Saved data entries
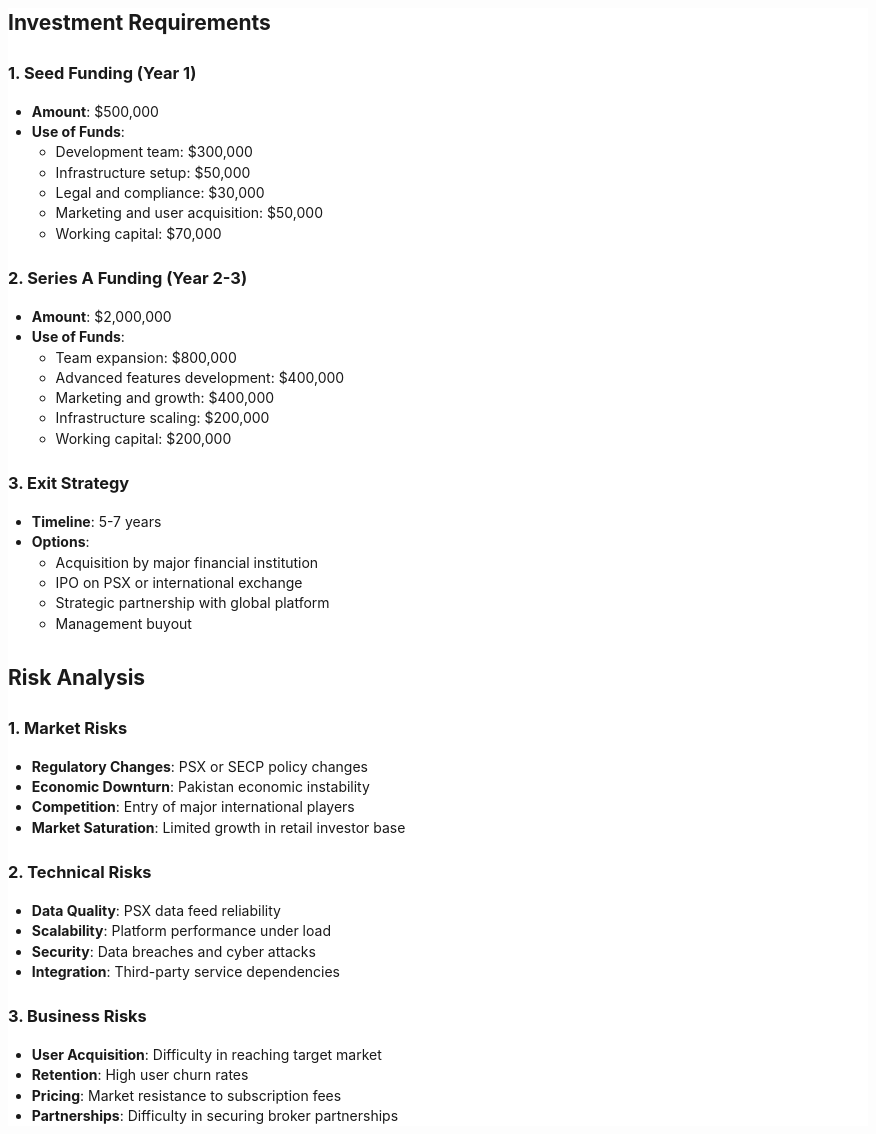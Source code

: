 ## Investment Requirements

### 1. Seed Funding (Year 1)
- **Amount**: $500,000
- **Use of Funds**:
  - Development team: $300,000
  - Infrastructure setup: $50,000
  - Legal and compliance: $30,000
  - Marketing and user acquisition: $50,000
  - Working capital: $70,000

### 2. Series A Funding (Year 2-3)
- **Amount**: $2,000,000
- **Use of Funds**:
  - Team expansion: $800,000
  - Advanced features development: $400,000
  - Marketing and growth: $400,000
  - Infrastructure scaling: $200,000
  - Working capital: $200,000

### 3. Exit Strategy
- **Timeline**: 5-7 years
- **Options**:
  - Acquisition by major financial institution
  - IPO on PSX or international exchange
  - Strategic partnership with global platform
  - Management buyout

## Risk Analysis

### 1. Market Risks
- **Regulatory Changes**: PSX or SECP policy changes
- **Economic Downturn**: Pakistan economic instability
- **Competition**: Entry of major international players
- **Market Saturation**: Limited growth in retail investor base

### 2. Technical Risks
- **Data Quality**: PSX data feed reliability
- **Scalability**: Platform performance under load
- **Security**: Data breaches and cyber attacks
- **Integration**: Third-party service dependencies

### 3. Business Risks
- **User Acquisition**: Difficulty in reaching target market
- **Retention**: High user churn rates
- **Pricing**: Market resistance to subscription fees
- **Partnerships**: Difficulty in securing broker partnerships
==
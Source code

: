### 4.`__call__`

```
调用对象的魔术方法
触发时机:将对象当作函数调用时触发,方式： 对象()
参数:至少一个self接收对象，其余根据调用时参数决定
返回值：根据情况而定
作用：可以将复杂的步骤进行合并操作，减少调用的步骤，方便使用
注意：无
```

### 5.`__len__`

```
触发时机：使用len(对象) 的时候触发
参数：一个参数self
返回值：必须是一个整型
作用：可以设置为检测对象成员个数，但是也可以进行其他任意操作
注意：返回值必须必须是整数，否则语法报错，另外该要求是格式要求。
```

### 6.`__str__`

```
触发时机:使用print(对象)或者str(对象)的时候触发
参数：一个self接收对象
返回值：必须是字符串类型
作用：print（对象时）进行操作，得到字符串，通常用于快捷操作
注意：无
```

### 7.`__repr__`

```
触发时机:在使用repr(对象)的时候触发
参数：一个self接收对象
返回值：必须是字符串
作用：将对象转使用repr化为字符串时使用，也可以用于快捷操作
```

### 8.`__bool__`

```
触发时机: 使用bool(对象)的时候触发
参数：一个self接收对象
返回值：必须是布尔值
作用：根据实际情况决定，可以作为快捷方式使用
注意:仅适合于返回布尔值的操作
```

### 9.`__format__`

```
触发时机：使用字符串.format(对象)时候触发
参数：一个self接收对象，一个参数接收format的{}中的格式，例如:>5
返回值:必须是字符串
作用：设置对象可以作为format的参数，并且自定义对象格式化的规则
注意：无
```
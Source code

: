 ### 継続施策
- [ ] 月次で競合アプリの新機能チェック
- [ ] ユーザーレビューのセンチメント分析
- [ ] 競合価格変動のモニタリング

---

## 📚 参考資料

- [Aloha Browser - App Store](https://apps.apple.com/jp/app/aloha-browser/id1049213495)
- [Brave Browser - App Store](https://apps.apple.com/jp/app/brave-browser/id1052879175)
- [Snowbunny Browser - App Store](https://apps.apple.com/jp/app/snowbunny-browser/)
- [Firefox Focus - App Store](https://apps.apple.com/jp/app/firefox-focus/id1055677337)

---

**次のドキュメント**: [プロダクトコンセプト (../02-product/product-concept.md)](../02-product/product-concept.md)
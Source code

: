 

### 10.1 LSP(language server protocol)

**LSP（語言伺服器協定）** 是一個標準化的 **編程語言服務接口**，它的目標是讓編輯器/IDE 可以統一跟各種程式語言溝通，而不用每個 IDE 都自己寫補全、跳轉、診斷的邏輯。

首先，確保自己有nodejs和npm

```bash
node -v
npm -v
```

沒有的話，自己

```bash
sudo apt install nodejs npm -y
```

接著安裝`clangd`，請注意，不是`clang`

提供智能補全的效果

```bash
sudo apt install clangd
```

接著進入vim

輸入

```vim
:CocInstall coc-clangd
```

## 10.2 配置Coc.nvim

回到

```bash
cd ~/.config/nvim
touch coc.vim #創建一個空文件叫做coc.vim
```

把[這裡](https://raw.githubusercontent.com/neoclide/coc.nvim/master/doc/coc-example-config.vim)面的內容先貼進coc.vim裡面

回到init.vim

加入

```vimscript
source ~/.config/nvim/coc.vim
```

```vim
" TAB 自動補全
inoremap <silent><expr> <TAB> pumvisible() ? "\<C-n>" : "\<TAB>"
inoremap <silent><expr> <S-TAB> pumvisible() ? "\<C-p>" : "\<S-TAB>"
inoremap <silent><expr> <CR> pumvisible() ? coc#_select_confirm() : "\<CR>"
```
--
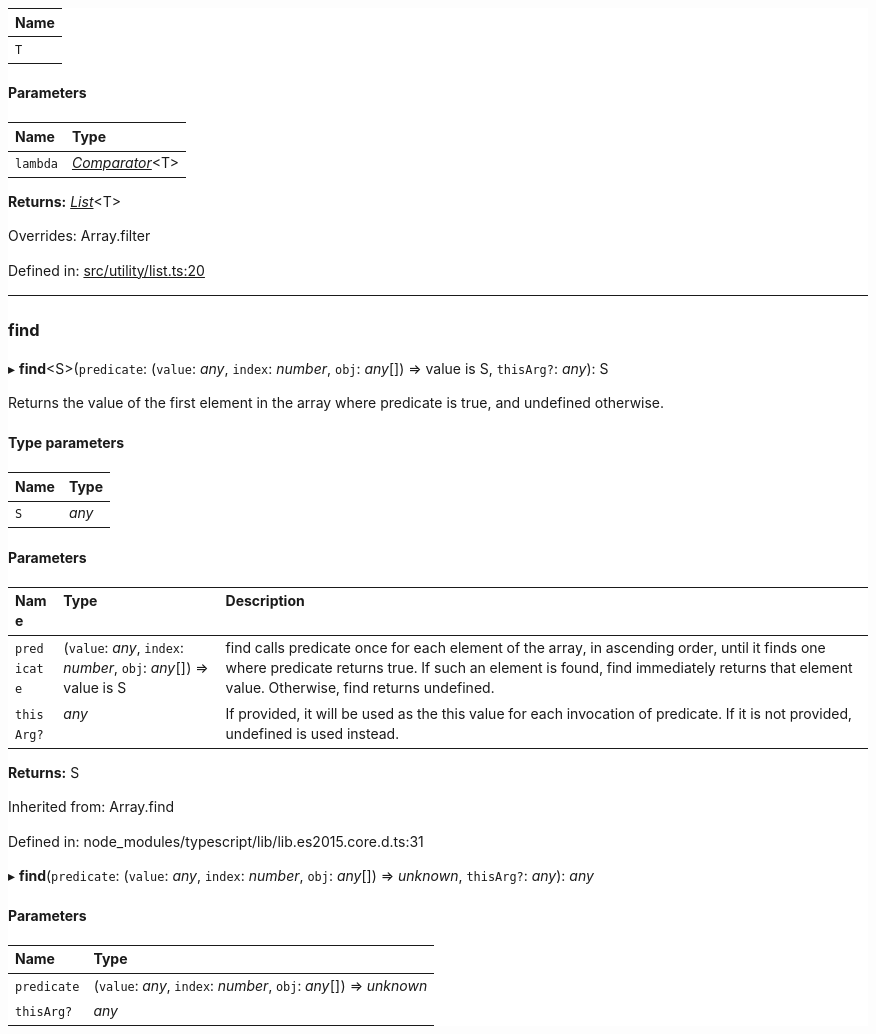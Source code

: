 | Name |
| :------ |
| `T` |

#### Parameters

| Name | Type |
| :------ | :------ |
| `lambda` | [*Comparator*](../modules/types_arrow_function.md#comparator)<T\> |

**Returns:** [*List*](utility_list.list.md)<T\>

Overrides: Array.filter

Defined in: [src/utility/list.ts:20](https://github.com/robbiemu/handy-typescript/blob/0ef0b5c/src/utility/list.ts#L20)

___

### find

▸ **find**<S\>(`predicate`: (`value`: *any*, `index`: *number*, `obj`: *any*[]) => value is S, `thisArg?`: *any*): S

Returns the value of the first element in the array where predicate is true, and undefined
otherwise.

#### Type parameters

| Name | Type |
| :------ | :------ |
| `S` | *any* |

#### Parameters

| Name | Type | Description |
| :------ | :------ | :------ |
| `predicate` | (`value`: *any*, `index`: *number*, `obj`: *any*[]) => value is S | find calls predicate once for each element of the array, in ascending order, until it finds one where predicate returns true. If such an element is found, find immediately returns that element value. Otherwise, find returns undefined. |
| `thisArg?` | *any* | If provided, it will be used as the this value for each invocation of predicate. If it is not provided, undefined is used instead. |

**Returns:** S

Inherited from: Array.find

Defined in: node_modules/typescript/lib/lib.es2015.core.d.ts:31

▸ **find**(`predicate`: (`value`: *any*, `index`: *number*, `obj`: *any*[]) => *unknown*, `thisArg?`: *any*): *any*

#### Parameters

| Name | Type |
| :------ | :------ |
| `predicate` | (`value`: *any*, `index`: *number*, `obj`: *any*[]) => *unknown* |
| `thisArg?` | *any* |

> _TRY IT_: Using the entries above, give back exactly the line containing "- Advanced features development: $400,000", the line containing "### 3. Business Risks", and every line between them, and nothing else.

> _THE COMPLETED TASK_:
  - Advanced features development: $400,000
  - Marketing and growth: $400,000
  - Infrastructure scaling: $200,000
  - Working capital: $200,000

### 3. Exit Strategy
- **Timeline**: 5-7 years
- **Options**:
  - Acquisition by major financial institution
  - IPO on PSX or international exchange
  - Strategic partnership with global platform
  - Management buyout

## Risk Analysis

### 1. Market Risks
- **Regulatory Changes**: PSX or SECP policy changes
- **Economic Downturn**: Pakistan economic instability
- **Competition**: Entry of major international players
- **Market Saturation**: Limited growth in retail investor base

### 2. Technical Risks
- **Data Quality**: PSX data feed reliability
- **Scalability**: Platform performance under load
- **Security**: Data breaches and cyber attacks
- **Integration**: Third-party service dependencies

### 3. Business Risks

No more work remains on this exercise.